### Data for review
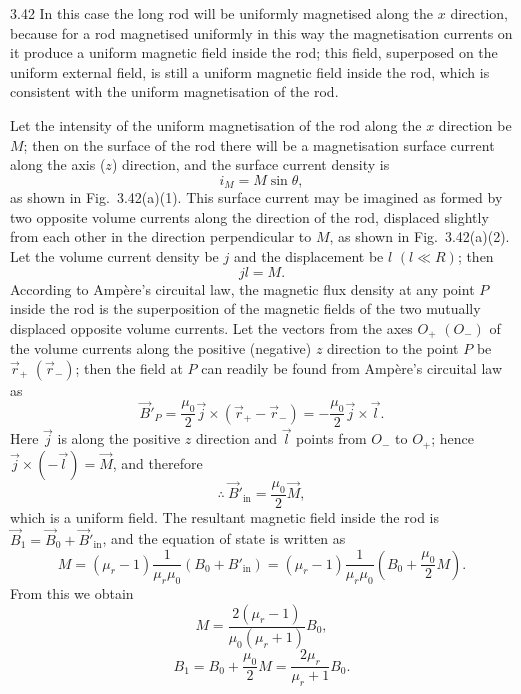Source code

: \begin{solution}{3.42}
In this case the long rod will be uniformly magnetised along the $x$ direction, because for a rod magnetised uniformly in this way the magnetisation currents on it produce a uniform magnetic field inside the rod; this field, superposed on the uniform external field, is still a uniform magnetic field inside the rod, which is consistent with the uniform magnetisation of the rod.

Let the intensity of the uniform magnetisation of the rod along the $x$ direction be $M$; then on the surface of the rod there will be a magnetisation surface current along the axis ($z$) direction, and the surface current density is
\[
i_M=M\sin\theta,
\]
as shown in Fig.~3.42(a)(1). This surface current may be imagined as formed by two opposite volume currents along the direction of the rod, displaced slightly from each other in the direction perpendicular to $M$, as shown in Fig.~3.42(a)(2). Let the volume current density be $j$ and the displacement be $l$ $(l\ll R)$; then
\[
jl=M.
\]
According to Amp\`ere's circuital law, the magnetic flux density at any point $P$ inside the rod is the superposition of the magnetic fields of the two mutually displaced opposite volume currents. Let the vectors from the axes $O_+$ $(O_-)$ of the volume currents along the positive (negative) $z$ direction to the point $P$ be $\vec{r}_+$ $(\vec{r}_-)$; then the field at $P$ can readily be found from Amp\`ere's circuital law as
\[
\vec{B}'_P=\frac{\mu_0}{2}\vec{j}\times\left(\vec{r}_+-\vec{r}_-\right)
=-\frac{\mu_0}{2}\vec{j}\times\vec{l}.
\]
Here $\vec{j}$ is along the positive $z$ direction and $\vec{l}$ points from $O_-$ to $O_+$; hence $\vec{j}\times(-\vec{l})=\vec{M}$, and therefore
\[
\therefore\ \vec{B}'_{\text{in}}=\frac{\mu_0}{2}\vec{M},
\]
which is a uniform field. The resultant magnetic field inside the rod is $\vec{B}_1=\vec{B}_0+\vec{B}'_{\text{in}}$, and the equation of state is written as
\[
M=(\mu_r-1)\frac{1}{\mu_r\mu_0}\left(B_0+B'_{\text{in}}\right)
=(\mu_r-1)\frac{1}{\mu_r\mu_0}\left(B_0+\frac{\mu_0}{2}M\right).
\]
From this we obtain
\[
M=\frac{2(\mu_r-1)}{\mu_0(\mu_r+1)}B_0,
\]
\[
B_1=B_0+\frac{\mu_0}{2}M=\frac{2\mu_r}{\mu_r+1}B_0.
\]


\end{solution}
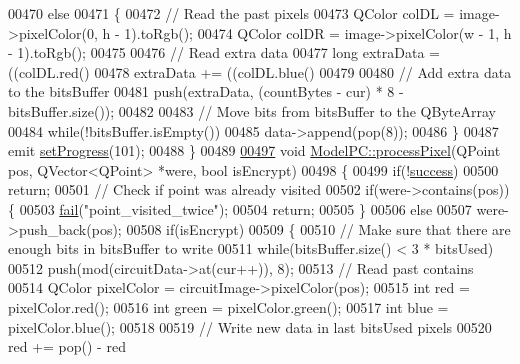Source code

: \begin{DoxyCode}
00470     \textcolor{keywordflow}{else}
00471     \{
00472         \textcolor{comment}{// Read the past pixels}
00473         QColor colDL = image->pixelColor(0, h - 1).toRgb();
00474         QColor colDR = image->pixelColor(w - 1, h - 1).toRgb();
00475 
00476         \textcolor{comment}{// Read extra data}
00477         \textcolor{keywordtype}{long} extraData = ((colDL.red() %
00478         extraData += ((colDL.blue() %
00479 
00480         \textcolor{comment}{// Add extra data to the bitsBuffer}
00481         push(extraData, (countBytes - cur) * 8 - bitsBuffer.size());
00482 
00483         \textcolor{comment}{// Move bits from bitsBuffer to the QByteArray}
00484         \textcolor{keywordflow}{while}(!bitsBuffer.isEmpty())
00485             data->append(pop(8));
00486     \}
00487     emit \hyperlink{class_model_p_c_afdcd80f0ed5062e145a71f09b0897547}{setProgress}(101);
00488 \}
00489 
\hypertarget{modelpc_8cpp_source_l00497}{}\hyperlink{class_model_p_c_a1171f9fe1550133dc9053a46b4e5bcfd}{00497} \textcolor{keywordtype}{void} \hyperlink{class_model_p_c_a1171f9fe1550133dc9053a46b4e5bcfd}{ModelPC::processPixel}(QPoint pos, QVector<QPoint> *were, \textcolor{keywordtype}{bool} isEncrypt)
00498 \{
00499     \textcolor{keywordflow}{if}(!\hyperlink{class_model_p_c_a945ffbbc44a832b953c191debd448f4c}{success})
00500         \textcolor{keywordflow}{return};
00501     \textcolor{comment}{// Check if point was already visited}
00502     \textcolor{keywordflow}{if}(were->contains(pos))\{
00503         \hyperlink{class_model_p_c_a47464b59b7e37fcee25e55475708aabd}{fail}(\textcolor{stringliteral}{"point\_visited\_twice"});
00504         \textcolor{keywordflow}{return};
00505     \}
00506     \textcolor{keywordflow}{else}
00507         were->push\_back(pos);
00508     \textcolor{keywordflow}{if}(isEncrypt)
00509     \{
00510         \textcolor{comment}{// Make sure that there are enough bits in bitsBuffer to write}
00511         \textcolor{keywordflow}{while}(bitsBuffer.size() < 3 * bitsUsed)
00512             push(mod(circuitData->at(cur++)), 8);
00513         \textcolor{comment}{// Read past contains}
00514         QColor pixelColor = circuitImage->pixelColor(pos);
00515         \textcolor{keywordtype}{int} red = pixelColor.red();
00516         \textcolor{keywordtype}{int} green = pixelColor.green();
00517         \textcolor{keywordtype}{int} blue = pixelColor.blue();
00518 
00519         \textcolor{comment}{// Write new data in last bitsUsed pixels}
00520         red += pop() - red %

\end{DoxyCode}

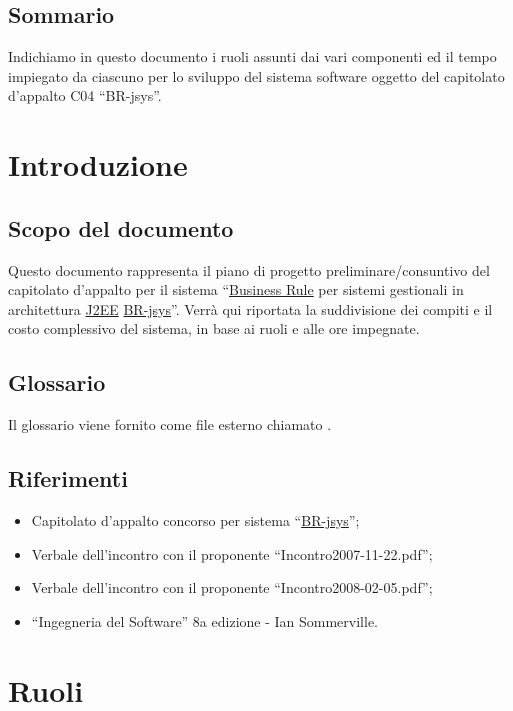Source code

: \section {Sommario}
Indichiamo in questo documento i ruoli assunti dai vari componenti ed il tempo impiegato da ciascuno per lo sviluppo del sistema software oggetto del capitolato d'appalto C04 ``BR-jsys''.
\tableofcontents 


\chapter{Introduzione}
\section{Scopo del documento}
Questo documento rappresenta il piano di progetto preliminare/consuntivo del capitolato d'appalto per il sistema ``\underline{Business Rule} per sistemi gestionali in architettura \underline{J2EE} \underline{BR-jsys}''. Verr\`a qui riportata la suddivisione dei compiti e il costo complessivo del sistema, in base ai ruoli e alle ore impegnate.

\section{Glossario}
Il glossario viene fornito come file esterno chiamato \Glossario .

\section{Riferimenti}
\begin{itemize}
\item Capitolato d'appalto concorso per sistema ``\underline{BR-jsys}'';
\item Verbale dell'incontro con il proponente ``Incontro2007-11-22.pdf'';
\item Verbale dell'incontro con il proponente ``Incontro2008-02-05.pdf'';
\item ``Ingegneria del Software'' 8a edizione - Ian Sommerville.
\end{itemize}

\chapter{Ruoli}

### The task
Please return all lines in the material above that include the word "blue".

### The answer
00478         extraData += ((colDL.blue() %
00517         \textcolor{keywordtype}{int} blue = pixelColor.blue();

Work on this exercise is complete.